My opinoin on the .17 HMR, no matter what you do to it itsn't a coyote gun.


----------



## xdeano (Jan 14, 2005)

I totally agree, dead topic.

Nice writting Sask!

I'll tell you a little story on a couple of fox that i've shot with the 17HMR in the past. On two different occasions i squeaked in a fox to about 40yds on one and about 70 yds on the other, both were heart shots, but they both ran like the wind. I took me about 15 to 20 minutes to find each one. Very little blood trail. I was using the 20g HP. The bullet punched through both sides, granted the only good thing it had going for it, is that the holes were small.
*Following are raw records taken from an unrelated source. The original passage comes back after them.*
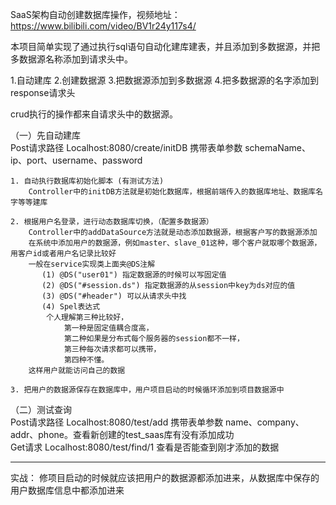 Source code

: SaaS架构自动创建数据库操作，视频地址：https://www.bilibili.com/video/BV1r24y117s4/

本项目简单实现了通过执行sql语句自动化建库建表，并且添加到多数据源，并把多数据源名称添加到请求头中。

1.自动建库 2.创建数据源 3.把数据源添加到多数据源 4.把多数据源的名字添加到response请求头

crud执行的操作都来自请求头中的数据源。

（一）先自动建库<br>
    Post请求路径 Localhost:8080/create/initDB  携带表单参数 schemaName、ip、port、username、password

    1. 自动执行数据库初始化脚本 (有测试方法)
        Controller中的initDB方法就是初始化数据库，根据前端传入的数据库地址、数据库名字等等建库

    2. 根据用户名登录，进行动态数据库切换，（配置多数据源）
        Controller中的addDataSource方法就是动态添加数据源，根据客户写的数据源添加
        在系统中添加用户的数据源，例如master、slave_01这种，哪个客户就取哪个数据源，用客户id或者用户名记录比较好
        一般在service实现类上面夹@DS注解
           (1) @DS("user01") 指定数据源的时候可以写固定值
           (2) @DS("#session.ds") 指定数据源的从session中key为ds对应的值
           (3) @DS("#header") 可以从请求头中找
           (4) Spel表达式
            个人理解第三种比较好，
                第一种是固定值耦合度高，
                第二种如果是分布式每个服务器的session都不一样，
                第三种每次请求都可以携带，
                第四种不懂。
        这样用户就能访问自己的数据
    
    3. 把用户的数据源保存在数据库中，用户项目启动的时候循环添加到项目数据源中
        
（二）测试查询<br>
    Post请求路径 Localhost:8080/test/add  携带表单参数 name、company、addr、phone。查看新创建的test_saas库有没有添加成功<br>
    Get请求 Localhost:8080/test/find/1   查看是否能查到刚才添加的数据
    

---------------------------------------------------------------------------------
实战：
修项目启动的时候就应该把用户的数据源都添加进来，从数据库中保存的用户数据库信息中都添加进来<br>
Now saying that, i have a hard time even thinking that people are using it on coyotes. Coyotes are great animals, just an ounce of respect please!!!
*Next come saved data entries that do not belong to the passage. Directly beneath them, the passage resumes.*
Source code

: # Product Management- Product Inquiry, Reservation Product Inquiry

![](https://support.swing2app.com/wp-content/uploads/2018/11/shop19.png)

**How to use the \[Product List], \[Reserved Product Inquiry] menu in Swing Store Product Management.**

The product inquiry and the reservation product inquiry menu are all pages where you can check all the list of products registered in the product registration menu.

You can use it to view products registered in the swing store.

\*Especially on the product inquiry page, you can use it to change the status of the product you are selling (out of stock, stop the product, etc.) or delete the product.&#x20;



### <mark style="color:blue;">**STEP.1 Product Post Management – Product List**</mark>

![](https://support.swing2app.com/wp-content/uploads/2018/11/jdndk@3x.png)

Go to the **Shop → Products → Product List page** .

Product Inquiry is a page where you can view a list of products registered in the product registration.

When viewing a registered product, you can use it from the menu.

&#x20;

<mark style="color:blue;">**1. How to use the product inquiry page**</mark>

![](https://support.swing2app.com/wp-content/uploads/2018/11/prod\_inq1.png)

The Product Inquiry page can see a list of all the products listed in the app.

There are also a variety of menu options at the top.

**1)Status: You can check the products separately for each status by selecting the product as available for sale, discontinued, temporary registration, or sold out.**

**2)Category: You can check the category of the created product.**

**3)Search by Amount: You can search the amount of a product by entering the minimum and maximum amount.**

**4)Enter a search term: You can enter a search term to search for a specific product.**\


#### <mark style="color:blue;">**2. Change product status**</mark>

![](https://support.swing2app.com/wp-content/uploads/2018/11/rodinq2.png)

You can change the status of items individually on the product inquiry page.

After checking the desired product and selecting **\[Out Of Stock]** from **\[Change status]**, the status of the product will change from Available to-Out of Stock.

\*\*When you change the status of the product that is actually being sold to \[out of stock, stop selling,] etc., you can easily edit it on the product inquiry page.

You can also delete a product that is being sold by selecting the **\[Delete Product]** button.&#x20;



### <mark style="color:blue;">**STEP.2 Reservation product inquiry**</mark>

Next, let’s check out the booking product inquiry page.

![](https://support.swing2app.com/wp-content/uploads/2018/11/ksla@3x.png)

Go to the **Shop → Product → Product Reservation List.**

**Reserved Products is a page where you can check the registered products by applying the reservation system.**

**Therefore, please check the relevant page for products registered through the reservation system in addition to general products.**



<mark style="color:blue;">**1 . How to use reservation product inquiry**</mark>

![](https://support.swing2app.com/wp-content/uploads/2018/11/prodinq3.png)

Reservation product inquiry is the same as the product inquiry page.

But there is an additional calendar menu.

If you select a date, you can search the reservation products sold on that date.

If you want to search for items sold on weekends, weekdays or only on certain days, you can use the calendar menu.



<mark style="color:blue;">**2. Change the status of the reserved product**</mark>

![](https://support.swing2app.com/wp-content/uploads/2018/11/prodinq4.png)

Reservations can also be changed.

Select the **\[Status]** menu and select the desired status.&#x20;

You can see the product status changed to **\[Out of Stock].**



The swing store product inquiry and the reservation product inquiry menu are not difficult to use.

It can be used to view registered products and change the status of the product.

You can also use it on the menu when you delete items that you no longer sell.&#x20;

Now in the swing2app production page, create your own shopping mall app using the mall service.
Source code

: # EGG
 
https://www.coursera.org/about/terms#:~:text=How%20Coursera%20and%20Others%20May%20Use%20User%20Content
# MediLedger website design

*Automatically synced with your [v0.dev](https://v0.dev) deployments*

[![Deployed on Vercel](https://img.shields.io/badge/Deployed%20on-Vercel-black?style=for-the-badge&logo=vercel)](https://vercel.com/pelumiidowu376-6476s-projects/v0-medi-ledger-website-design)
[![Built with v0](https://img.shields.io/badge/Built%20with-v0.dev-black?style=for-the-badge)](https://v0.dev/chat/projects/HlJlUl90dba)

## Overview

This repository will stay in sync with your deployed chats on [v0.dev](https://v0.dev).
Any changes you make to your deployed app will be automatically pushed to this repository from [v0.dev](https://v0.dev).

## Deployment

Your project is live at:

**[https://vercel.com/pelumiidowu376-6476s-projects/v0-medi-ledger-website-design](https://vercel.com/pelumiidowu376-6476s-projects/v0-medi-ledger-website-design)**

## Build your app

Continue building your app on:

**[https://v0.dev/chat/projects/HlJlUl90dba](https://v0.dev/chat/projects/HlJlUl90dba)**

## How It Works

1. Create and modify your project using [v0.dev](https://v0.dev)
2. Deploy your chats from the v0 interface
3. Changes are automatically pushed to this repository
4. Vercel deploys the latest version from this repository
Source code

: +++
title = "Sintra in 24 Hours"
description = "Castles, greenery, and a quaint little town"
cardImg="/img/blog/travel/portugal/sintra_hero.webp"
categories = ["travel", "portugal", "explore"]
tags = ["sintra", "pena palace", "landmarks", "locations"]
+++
Heck I've even had prairie dogs crawl back down their holes with the 17g ballistic tip at 100yds. I'd rather use the 22-250, they do great aerial acrobatics.

xdeano


----------



## saskcoyote (Dec 30, 2006)

Fallguy, funny you should mention that. Actually, I have written for several magazines including a couple outdoor hunting/fishing ones. I don't have much time for freelancing anymore, I'm too d--n busy writing long-winded posts on Nodak (LOL).
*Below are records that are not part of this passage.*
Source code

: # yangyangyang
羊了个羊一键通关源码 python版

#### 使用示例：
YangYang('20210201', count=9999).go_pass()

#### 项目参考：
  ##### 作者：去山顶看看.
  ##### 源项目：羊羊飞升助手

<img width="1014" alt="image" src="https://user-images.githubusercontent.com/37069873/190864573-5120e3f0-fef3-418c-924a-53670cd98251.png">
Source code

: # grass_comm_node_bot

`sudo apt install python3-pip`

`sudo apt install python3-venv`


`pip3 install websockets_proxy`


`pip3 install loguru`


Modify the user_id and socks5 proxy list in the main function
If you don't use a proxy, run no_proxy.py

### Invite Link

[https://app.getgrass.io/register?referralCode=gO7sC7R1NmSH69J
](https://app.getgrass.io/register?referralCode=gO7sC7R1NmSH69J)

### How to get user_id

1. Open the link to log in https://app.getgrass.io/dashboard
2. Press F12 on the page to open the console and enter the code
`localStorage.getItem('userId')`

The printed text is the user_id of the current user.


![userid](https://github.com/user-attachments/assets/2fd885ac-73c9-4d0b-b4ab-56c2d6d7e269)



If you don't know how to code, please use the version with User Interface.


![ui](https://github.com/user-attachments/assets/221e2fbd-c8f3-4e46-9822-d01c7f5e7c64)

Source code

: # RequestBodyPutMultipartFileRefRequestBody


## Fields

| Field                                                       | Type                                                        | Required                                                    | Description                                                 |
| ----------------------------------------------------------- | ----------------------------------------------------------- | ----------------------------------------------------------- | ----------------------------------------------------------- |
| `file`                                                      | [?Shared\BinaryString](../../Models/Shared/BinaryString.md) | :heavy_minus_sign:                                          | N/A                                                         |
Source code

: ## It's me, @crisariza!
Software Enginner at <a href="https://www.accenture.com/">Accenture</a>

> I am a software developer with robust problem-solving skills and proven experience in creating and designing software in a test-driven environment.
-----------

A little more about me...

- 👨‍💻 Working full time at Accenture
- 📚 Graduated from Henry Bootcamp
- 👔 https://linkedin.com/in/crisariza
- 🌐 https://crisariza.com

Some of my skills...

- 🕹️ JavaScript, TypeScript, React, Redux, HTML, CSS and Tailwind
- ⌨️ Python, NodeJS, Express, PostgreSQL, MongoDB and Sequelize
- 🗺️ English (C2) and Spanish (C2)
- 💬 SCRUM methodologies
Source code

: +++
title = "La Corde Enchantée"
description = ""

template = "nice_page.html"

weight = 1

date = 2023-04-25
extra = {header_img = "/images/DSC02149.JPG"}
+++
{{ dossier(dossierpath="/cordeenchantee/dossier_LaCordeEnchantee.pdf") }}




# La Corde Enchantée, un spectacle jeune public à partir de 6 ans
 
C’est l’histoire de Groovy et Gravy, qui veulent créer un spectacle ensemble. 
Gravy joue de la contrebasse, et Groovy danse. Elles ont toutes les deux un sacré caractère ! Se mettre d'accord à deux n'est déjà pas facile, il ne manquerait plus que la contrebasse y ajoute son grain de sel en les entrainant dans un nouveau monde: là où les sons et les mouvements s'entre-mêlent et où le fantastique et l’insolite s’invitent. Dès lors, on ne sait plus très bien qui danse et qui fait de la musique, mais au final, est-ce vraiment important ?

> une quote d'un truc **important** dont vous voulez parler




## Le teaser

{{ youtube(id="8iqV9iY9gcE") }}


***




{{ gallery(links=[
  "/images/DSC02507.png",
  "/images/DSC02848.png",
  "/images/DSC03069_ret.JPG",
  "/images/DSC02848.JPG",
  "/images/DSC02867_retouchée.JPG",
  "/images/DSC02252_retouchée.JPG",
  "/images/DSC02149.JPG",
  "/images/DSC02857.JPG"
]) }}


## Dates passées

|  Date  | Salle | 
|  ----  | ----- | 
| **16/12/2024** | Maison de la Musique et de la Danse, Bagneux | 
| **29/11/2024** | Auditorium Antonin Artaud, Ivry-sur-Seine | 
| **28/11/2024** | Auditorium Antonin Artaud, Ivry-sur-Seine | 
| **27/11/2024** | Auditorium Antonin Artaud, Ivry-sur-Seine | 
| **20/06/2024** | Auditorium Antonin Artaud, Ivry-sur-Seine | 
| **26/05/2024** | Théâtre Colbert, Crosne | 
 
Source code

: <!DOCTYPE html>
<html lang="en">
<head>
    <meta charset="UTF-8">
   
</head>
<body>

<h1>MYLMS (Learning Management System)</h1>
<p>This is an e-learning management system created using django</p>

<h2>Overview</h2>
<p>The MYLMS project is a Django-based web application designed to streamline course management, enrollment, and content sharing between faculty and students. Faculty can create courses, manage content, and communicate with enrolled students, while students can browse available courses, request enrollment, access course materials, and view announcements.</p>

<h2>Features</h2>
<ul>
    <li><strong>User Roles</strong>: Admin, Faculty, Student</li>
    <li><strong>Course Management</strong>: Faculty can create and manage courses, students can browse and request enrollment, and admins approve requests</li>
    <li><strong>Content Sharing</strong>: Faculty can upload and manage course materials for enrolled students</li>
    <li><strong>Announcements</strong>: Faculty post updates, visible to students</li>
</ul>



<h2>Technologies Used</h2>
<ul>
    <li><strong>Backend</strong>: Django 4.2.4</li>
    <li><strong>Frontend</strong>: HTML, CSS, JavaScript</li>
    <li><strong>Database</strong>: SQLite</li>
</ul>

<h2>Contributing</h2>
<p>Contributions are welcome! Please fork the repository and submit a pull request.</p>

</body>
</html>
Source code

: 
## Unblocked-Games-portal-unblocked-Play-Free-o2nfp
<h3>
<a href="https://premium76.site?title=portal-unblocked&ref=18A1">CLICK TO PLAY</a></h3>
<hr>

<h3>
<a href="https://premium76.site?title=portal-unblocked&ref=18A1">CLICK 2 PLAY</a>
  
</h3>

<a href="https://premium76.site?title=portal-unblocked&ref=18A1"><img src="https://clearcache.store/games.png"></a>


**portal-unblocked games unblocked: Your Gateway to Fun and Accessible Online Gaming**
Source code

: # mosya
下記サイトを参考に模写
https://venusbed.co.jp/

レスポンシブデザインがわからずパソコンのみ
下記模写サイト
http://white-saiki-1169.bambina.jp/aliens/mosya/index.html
Tomorrow, I'm heading out to one of my favorite areas, one that I save for this time of year. I'm gonna whack a couple yotes, all with my .223.

In the meantime, here's wishing you and everyone else (including the .17 boys) a Happy New Year. May 2008 bring all of you plenty of yotes to the call.

Good luck and shoot straight. Saskcoyote


----------



## Bloodyblinddoors (Oct 25, 2006)

xdeano said:


> Coyotes are great animals, just an ounce of respect please!!!


PERFECTLY STATED :beer:


----------